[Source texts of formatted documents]
__________
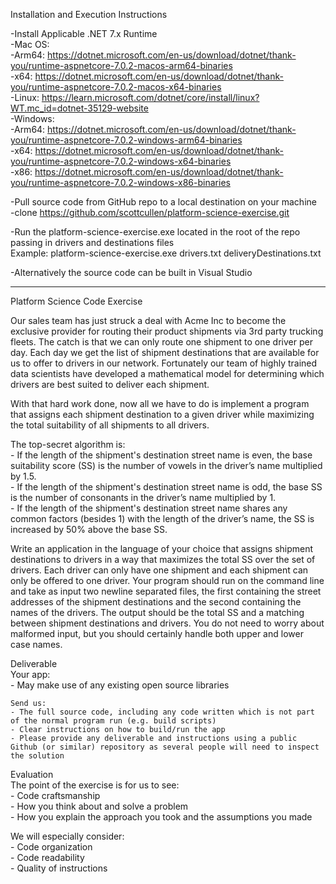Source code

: Installation and Execution Instructions  

-Install Applicable .NET 7.x Runtime  
    -Mac OS:  
        -Arm64: https://dotnet.microsoft.com/en-us/download/dotnet/thank-you/runtime-aspnetcore-7.0.2-macos-arm64-binaries  
        -x64: https://dotnet.microsoft.com/en-us/download/dotnet/thank-you/runtime-aspnetcore-7.0.2-macos-x64-binaries  
    -Linux: https://learn.microsoft.com/dotnet/core/install/linux?WT.mc_id=dotnet-35129-website  
    -Windows:  
        -Arm64: https://dotnet.microsoft.com/en-us/download/dotnet/thank-you/runtime-aspnetcore-7.0.2-windows-arm64-binaries  
        -x64: https://dotnet.microsoft.com/en-us/download/dotnet/thank-you/runtime-aspnetcore-7.0.2-windows-x64-binaries  
        -x86: https://dotnet.microsoft.com/en-us/download/dotnet/thank-you/runtime-aspnetcore-7.0.2-windows-x86-binaries  

-Pull source code from GitHub repo to a local destination on your machine  
    -clone https://github.com/scottcullen/platform-science-exercise.git  

-Run the platform-science-exercise.exe located in the root of the repo passing in drivers and destinations files  
    Example: platform-science-exercise.exe drivers.txt deliveryDestinations.txt  

-Alternatively the source code can be built in Visual Studio  

------------------------------  

Platform Science Code Exercise  

Our sales team has just struck a deal with Acme Inc to become the exclusive provider for routing their product shipments via 3rd party trucking fleets. The catch is that we can only route one shipment to one driver per day.
Each day we get the list of shipment destinations that are available for us to offer to drivers in our network. Fortunately our team of highly trained data scientists have developed a mathematical model for determining which drivers are best suited to deliver each shipment.  

With that hard work done, now all we have to do is implement a program that assigns each shipment destination to a given driver while maximizing the total suitability of all shipments to all drivers.  

The top-secret algorithm is:  
    - If the length of the shipment's destination street name is even, the base suitability score (SS) is the number of vowels in the driver’s name multiplied by 1.5.  
    - If the length of the shipment's destination street name is odd, the base SS is the number of consonants in the driver’s name multiplied by 1.  
    - If the length of the shipment's destination street name shares any common factors (besides 1) with the length of the driver’s name, the SS is increased by 50% above the base SS.  

Write an application in the language of your choice that assigns shipment destinations to drivers in a way that maximizes the total SS over the set of drivers. Each driver can only have one shipment and each shipment can only be offered to one driver. Your program should run on the command line and take as input two newline separated files, the first containing the street addresses of the shipment destinations and the second containing the names of the drivers. The output should be the total SS and a matching between shipment destinations and drivers. You do not need to worry about malformed input, but you should certainly handle both upper and lower case names.  

Deliverable  
    Your app:  
    - May make use of any existing open source libraries  
    
    Send us:  
    - The full source code, including any code written which is not part of the normal program run (e.g. build scripts)  
    - Clear instructions on how to build/run the app  
    - Please provide any deliverable and instructions using a public Github (or similar) repository as several people will need to inspect the solution  

Evaluation  
    The point of the exercise is for us to see:  
    - Code craftsmanship  
    - How you think about and solve a problem  
    - How you explain the approach you took and the assumptions you made  

We will especially consider:  
    - Code organization  
    - Code readability  
    - Quality of instructions  
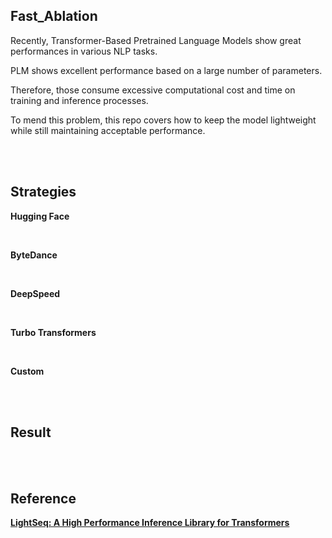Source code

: ## Fast_Ablation

Recently, Transformer-Based Pretrained Language Models show great performances in various NLP tasks.

PLM shows excellent performance based on a large number of parameters.

Therefore, those consume excessive computational cost and time on training and inference processes.

To mend this problem, this repo covers how to keep the model lightweight while still maintaining acceptable performance. 

<br>
<br>

## Strategies

**Hugging Face**

<br>

**ByteDance**

<br>

**DeepSpeed**

<br>

**Turbo Transformers**

<br>

**Custom**

<br>
<br>

## Result

<br>
<br>

## Reference
**[LightSeq: A High Performance Inference Library for Transformers](https://arxiv.org/pdf/2010.13887.pdf)**
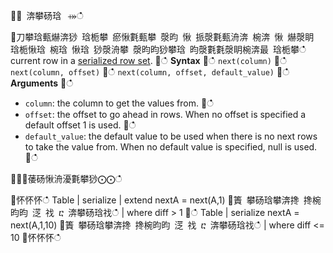 ਍⌀ 渀攀砀琀⠀⤀ഀഀ
਍刀攀琀甀爀渀猀 琀栀攀 瘀愀氀甀攀 漀昀 愀 挀漀氀甀洀渀 椀渀 愀 爀漀眀 琀栀愀琀 椀琀 愀琀 猀漀洀攀 漀昀昀猀攀琀 昀漀氀氀漀眀椀渀最 琀栀攀ഀഀ
current row in a [serialized row set](./windowsfunctions.md#serialized-row-set).਍ഀഀ
**Syntax**਍ഀഀ
`next(column)`਍ഀഀ
`next(column, offset)`਍ഀഀ
`next(column, offset, default_value)`਍ഀഀ
**Arguments**਍ഀഀ
* `column`: the column to get the values from.਍ഀഀ
* `offset`: the offset to go ahead in rows. When no offset is specified a default offset 1 is used.਍ഀഀ
* `default_value`: the default value to be used when there is no next rows to take the value from. When no default value is specified, null is used.਍ഀഀ
਍⨀⨀䔀砀愀洀瀀氀攀猀⨀⨀ഀഀ
<!-- csl -->਍怀怀怀ഀഀ
Table | serialize | extend nextA = next(A,1)਍簀 攀砀琀攀渀搀 搀椀昀昀 㴀 䄀 ⴀ 渀攀砀琀䄀ഀഀ
| where diff > 1਍ഀഀ
Table | serialize nextA = next(A,1,10)਍簀 攀砀琀攀渀搀 搀椀昀昀 㴀 䄀 ⴀ 渀攀砀琀䄀ഀഀ
| where diff <= 10਍怀怀怀ഀഀ

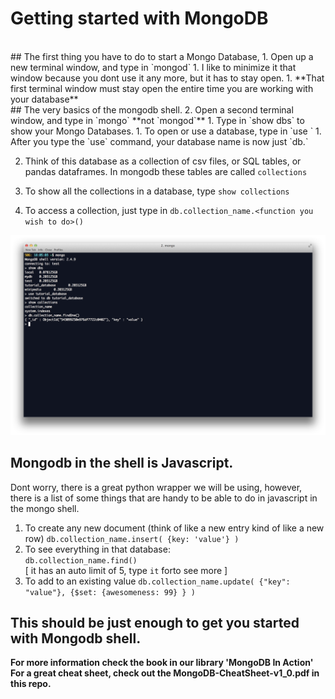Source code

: # Getting started with MongoDB
<br>
## The first thing you have to do to start a Mongo Database,
1. Open up a new terminal window, and type in `mongod`
1. I like to minimize it that window because you dont use it any more, but it has to stay open.
1. **That first terminal window must stay open the entire time you are working with your database**

<br>
## The very basics of the mongodb shell.
2. Open a second terminal window, and type in `mongo` **not `mongod`**
1. Type in `show dbs` to show your Mongo Databases.
1. To open or use a database, type in `use <database name>`
1. After you type the `use` command, your database name is now just `db.`

2. Think of this database as a collection of csv files, or SQL tables, or pandas dataframes.  In mongodb these tables are called `collections`
2. To show all the collections in a database, type `show collections`

3. To access a collection, just type in `db.collection_name.<function you wish to do>()`

![](pics/getting_started_with_mongodb_shell.png)

## Mongodb in the shell is Javascript.
Dont worry, there is a great python wrapper we will be using, however, there is a list of some things that are handy to be able to do in javascript in the mongo shell.

1. To create any new document (think of like a new entry kind of like a new row) `db.collection_name.insert( {key: 'value'} )`
2. To see everything in that database: <br> `db.collection_name.find()` <br>
[ it has an auto limit of 5, type `it` forto see more ]
3. To add to an existing value `db.collection_name.update( {"key": "value"}, {$set: {awesomeness: 99} } )`

## This should be just enough to get you started with Mongodb shell.
**For more information check the book in our library 'MongoDB In Action'**
**For a great cheat sheet, check out the MongoDB-CheatSheet-v1_0.pdf in this repo.**
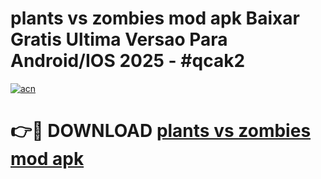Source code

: # plants vs zombies mod apk Baixar Gratis Ultima Versao Para Android/IOS 2025 - #qcak2

[![acn](https://github.com/user-attachments/assets/0f9c940e-d8b0-45ae-aac7-cd30a18b3e1c)](https://app.mediaupload.pro?title=plants_vs_zombies_mod_apk&ref=02M)

# 👉🔴 DOWNLOAD [plants vs zombies mod apk](https://app.mediaupload.pro?title=plants_vs_zombies_mod_apk&ref=02M)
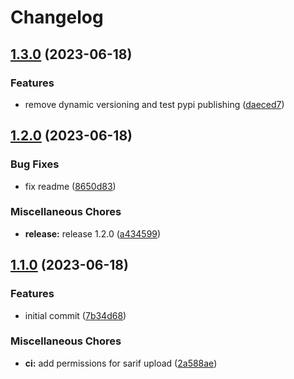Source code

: # Changelog

## [1.3.0](https://github.com/muhlba91/homelab-node-red-backup/compare/v1.2.0...v1.3.0) (2023-06-18)


### Features

* remove dynamic versioning and test pypi publishing ([daeced7](https://github.com/muhlba91/homelab-node-red-backup/commit/daeced72efad72999f8b7a2dbbd109d10c163f27))

## [1.2.0](https://github.com/muhlba91/homelab-node-red-backup/compare/v1.1.0...v1.2.0) (2023-06-18)


### Bug Fixes

* fix readme ([8650d83](https://github.com/muhlba91/homelab-node-red-backup/commit/8650d83a2dce2cdfa6d4475a3bd1ff53603ca5bf))


### Miscellaneous Chores

* **release:** release 1.2.0 ([a434599](https://github.com/muhlba91/homelab-node-red-backup/commit/a4345992fa38e908044570bf768f06bfd8b01828))

## [1.1.0](https://github.com/muhlba91/homelab-node-red-backup/compare/v1.0.0...v1.1.0) (2023-06-18)


### Features

* initial commit ([7b34d68](https://github.com/muhlba91/homelab-node-red-backup/commit/7b34d6875d62db9ef8a8d16aa73bd67bc7e0c083))


### Miscellaneous Chores

* **ci:** add permissions for sarif upload ([2a588ae](https://github.com/muhlba91/homelab-node-red-backup/commit/2a588ae867f04b15edebc5be072f5c801661a164))
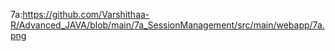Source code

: 7a:https://github.com/Varshithaa-R/Advanced_JAVA/blob/main/7a_SessionManagement/src/main/webapp/7a.png
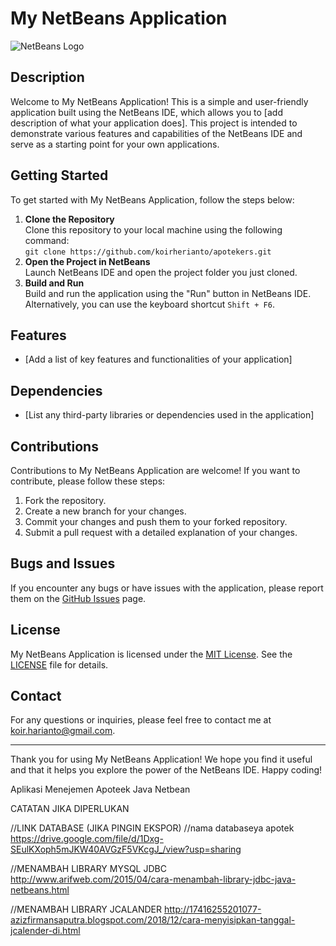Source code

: <!DOCTYPE html>
<html>
<body>
  <h1>My NetBeans Application</h1>

  <img src="https://netbeans.apache.org/images/nblogo.svg" alt="NetBeans Logo">

  <h2>Description</h2>

  <p>Welcome to My NetBeans Application! This is a simple and user-friendly application built using the NetBeans IDE, which allows you to [add description of what your application does]. This project is intended to demonstrate various features and capabilities of the NetBeans IDE and serve as a starting point for your own applications.</p>

  <h2>Getting Started</h2>

  <p>To get started with My NetBeans Application, follow the steps below:</p>

  <ol>
    <li>
      <strong>Clone the Repository</strong><br>
      Clone this repository to your local machine using the following command:<br>
      <code>git clone https://github.com/koirherianto/apotekers.git </code>
    </li>
    <li>
      <strong>Open the Project in NetBeans</strong><br>
      Launch NetBeans IDE and open the project folder you just cloned.
    </li>
    <li>
      <strong>Build and Run</strong><br>
      Build and run the application using the "Run" button in NetBeans IDE. Alternatively, you can use the keyboard shortcut <code>Shift + F6</code>.
    </li>
  </ol>

  <h2>Features</h2>

  <ul>
    <li>[Add a list of key features and functionalities of your application]</li>
  </ul>

  <h2>Dependencies</h2>

  <ul>
    <li>[List any third-party libraries or dependencies used in the application]</li>
  </ul>

  <h2>Contributions</h2>

  <p>Contributions to My NetBeans Application are welcome! If you want to contribute, please follow these steps:</p>

  <ol>
    <li>Fork the repository.</li>
    <li>Create a new branch for your changes.</li>
    <li>Commit your changes and push them to your forked repository.</li>
    <li>Submit a pull request with a detailed explanation of your changes.</li>
  </ol>

  <h2>Bugs and Issues</h2>

  <p>If you encounter any bugs or have issues with the application, please report them on the <a href="https://github.com/username/my-netbeans-app/issues">GitHub Issues</a> page.</p>

  <h2>License</h2>

  <p>My NetBeans Application is licensed under the <a href="LICENSE">MIT License</a>. See the <a href="LICENSE">LICENSE</a> file for details.</p>

  <h2>Contact</h2>

  <p>For any questions or inquiries, please feel free to contact me at <a href="mailto:koir.harianto.com">koir.harianto@gmail.com</a>.</p>

  <hr>

  <p>Thank you for using My NetBeans Application! We hope you find it useful and that it helps you explore the power of the NetBeans IDE. Happy coding!</p>
</body>
</html>



Aplikasi Menejemen Apoteek Java Netbean

CATATAN JIKA DIPERLUKAN

//LINK DATABASE (JIKA PINGIN EKSPOR) //nama databaseya apotek
https://drive.google.com/file/d/1Dxg-SEulKXoph5mJKW40AVGzF5VKcgJ_/view?usp=sharing

//MENAMBAH LIBRARY MYSQL JDBC
http://www.arifweb.com/2015/04/cara-menambah-library-jdbc-java-netbeans.html

//MENAMBAH LIBRARY JCALANDER
http://17416255201077-azizfirmansaputra.blogspot.com/2018/12/cara-menyisipkan-tanggal-jcalender-di.html
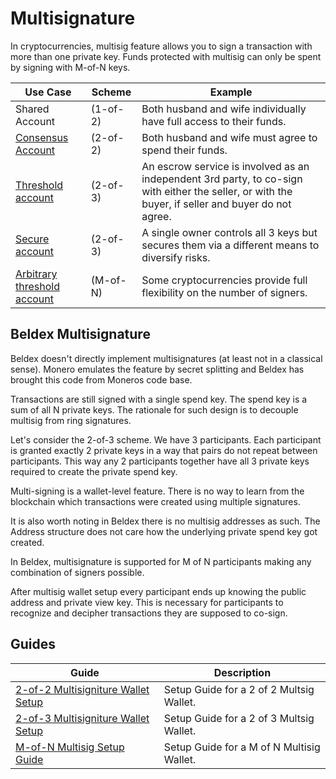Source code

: # Multisignature
In cryptocurrencies, multisig feature allows you to sign a transaction with more than one private key. Funds protected with multisig can only be spent by signing with M-of-N keys.

| **Use Case**                                                           	| **Scheme**   	| **Example**                                                                                                                                            	|
|---------------------------------------------------------------------	|----------	|----------------------------------------------------------------------------------------------------------------------------------------------------	|
| Shared Account                                                      	| (1-of-2) 	| Both husband and wife individually have full access to their funds.                                                                                	|
| [Consensus Account](../Wallets/CliWallet/2of2Multisig.md)           	| (2-of-2) 	| Both husband and wife must agree to spend their funds.                                                                                             	|
| [Threshold account](../Wallets/CliWallet/2of3Multisig.md)           	| (2-of-3) 	| An escrow service is involved as an independent 3rd party, to co-sign with either the seller, or with the buyer, if seller and buyer do not agree. 	|
| [Secure account](../Wallets/CliWallet/2of3Multisig.md)              	| (2-of-3) 	| A single owner controls all 3 keys but secures them via a different means to diversify risks.                                                      	|
| [Arbitrary threshold account](../Wallets/CliWallet/MofNMultisig.md) 	| (M-of-N) 	| Some cryptocurrencies provide full flexibility on the number of signers.                                                                           	|

## Beldex Multisignature

Beldex doesn't directly implement multisignatures (at least not in a classical sense). Monero emulates the feature by secret splitting and Beldex has brought this code from Moneros code base.

Transactions are still signed with a single spend key. The spend key is a sum of all N private keys. The rationale for such design is to decouple multisig from ring signatures.

Let's consider the 2-of-3 scheme. We have 3 participants. Each participant is granted exactly 2 private keys in a way that pairs do not repeat between participants. This way any 2 participants together have all 3 private keys required to create the private spend key.

Multi-signing is a wallet-level feature. There is no way to learn from the blockchain which transactions were created using multiple signatures.

It is also worth noting in Beldex there is no multisig addresses as such. The Address structure does not care how the underlying private spend key got created.

In Beldex, multisignature is supported for M of N participants making any combination of signers possible.

After multisig wallet setup every participant ends up knowing the public address and private view key. This is necessary for participants to recognize and decipher transactions they are supposed to co-sign.

## Guides

| Guide                                                                      	| Description                               	|
|----------------------------------------------------------------------------	|-------------------------------------------	|
| [2-of-2 Multisigniture Wallet Setup](../Wallets/CliWallet/2of2Multisig.md) 	| Setup Guide for a 2 of 2 Multsig Wallet.  	|
| [2-of-3 Multisigniture Wallet Setup](../Wallets/CliWallet/2of3Multisig.md) 	| Setup Guide for a 2 of 3 Multsig Wallet.  	|
| [M-of-N Multisig Setup Guide](../Wallets/CliWallet/MofNMultisig.md)        	| Setup Guide for a M of N Multisig Wallet. 	|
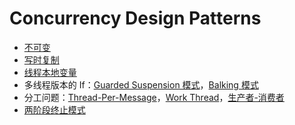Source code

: # Concurrency Design Patterns

* [不可变](immutable.md)
* [写时复制](copy-on-write.md)
* [线程本地变量](threadlocal.md)
* 多线程版本的 If：[Guarded Suspension 模式](guarded-suspension.md#guarded-suspension)，[Balking 模式](guarded-suspension.md#balking)
* 分工问题：[Thread-Per-Message](division.md#thread-per-message)，[Work Thread](division.md#work-thread)，[生产者-消费者](division.md#sheng-chan-zhe-xiao-fei-zhe)
* [两阶段终止模式](../thread-state.md#liang-jie-duan-zhong-zhi-mo-shi)

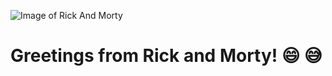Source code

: 
![Image of Rick And Morty](https://cdn-images-1.medium.com/max/900/1*cBie_JM1QFY78KfvOw2GoQ.png)
# Greetings from Rick and Morty! :smile: :sweat_smile:
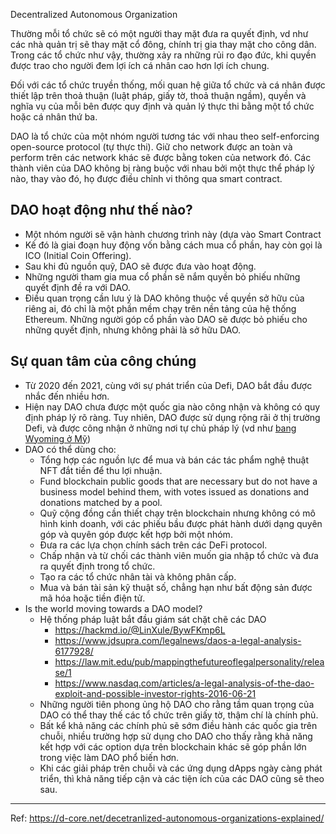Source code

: Decentralized Autonomous Organization

Thường mỗi tổ chức sẽ có một người thay mặt đưa ra quyết định, vd như các nhà quản trị sẽ thay mặt cổ đông, chính trị gia thay mặt cho công dân. Trong các tổ chức như vậy, thường xảy ra những rủi ro đạo đức, khi quyền được trao cho người đem lợi ích cá nhân cao hơn lợi ích chung. 

Đối với các tổ chức truyền thống, mối quan hệ giữa tổ chức và cá nhân được thiết lập trên thoả thuận (luật pháp, giấy tờ, thoả thuận ngầm), quyền và nghĩa vụ của mỗi bên được quy định và quản lý thực thi bằng một tổ chức hoặc cá nhân thứ ba. 

DAO là tổ chức của một nhóm người tương tác với nhau theo self-enforcing open-source protocol (tự thực thi). Giữ cho network được an toàn và perform trên các network khác sẽ được bằng token của network đó. Các thành viên của DAO không bị ràng buộc với nhau bởi một thực thể pháp lý nào, thay vào đó, họ được điều chỉnh vi thông qua smart contract.


## DAO hoạt động như thế nào?

-   Một nhóm người sẽ vận hành chương trình này (dựa vào Smart Contract
-   Kế đó là giai đoạn huy động vốn bằng cách mua cổ phần, hay còn gọi là ICO (Initial Coin Offering).
-   Sau khi đủ nguồn quỹ, DAO sẽ được đưa vào hoạt động.
-   Những người tham gia mua cổ phần sẽ nắm quyền bỏ phiếu những quyết định đề ra với DAO.
-   Điều quan trọng cần lưu ý là DAO không thuộc về quyền sở hữu của riêng ai, đó chỉ là một phần mềm chạy trên nền tảng của hệ thống Ethereum. Những người góp cổ phần vào DAO sẽ được bỏ phiếu cho những quyết định, nhưng không phải là sở hữu DAO.

## Sự quan tâm của công chúng
- Từ 2020 đến 2021, cùng với sự phát triển của Defi, DAO bắt đầu được nhắc đến nhiều hơn. 
- Hiện nay DAO chưa được một quốc gia nào công nhận và không có quy định pháp lý rõ ràng. Tuy nhiên, DAO được sử dụng rộng rãi ở thị trường Defi, và được công nhận ở những nơi tự chủ pháp lý (vd như [bang Wyoming ở Mỹ](https://www.cryptopolitan.com/wyoming-recognizes-eos-based-dao/))
- DAO có thể dùng cho:
	-  Tổng hợp các nguồn lực để mua và bán các tác phẩm nghệ thuật NFT đắt tiền để thu lợi nhuận.
	-  Fund blockchain public goods that are necessary but do not have a business model behind them, with votes issued as donations and donations matched by a pool.
	-   Quỹ cộng đồng cần thiết chạy trên blockchain nhưng không có mô hình kinh doanh, với các phiếu bầu được phát hành dưới dạng quyên góp và quyên góp được kết hợp bởi một nhóm.
	-   Đưa ra các lựa chọn chính sách trên các DeFi protocol.
	-   Chấp nhận và từ chối các thành viên muốn gia nhập tổ chức và đưa ra quyết định trong tổ chức.
	-   Tạo ra các tổ chức nhân tài và không phân cấp. 
	-   Mua và bán tài sản kỹ thuật số, chẳng hạn như bất động sản được mã hóa hoặc tiền điện tử.
- Is the world moving towards a DAO model?
	- Hệ thống pháp luật bắt đầu giám sát chặt chẽ các DAO 
		- https://hackmd.io/@LinXule/BywFKmp6L
		- https://www.jdsupra.com/legalnews/daos-a-legal-analysis-6177928/
		- https://law.mit.edu/pub/mappingthefutureoflegalpersonality/release/1
		- https://www.nasdaq.com/articles/a-legal-analysis-of-the-dao-exploit-and-possible-investor-rights-2016-06-21
	- Những người tiên phong ủng hộ DAO cho rằng tầm quan trọng của DAO có thể thay thế các tổ chức trên giấy tờ, thậm chí là chính phủ.
	- Bất kể khả năng các chính phủ sẽ sớm điều hành các quốc gia trên chuỗi, nhiều trường hợp sử dụng cho DAO cho thấy rằng khả năng kết hợp với các option dựa trên blockchain khác sẽ góp phần lớn trong việc làm DAO phổ biến hơn.
	- Khi các giải pháp trên chuỗi và các ứng dụng dApps ngày càng phát triển, thì khả năng tiếp cận và các tiện ích của các DAO cũng sẽ theo sau.

---
Ref:
https://d-core.net/decetranlized-autonomous-organizations-explained/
__________
PROBLEM REQUIREMENTS: State the number of lines in the data that carry "macos", and add nothing to it.

ANSWER SPACE: 2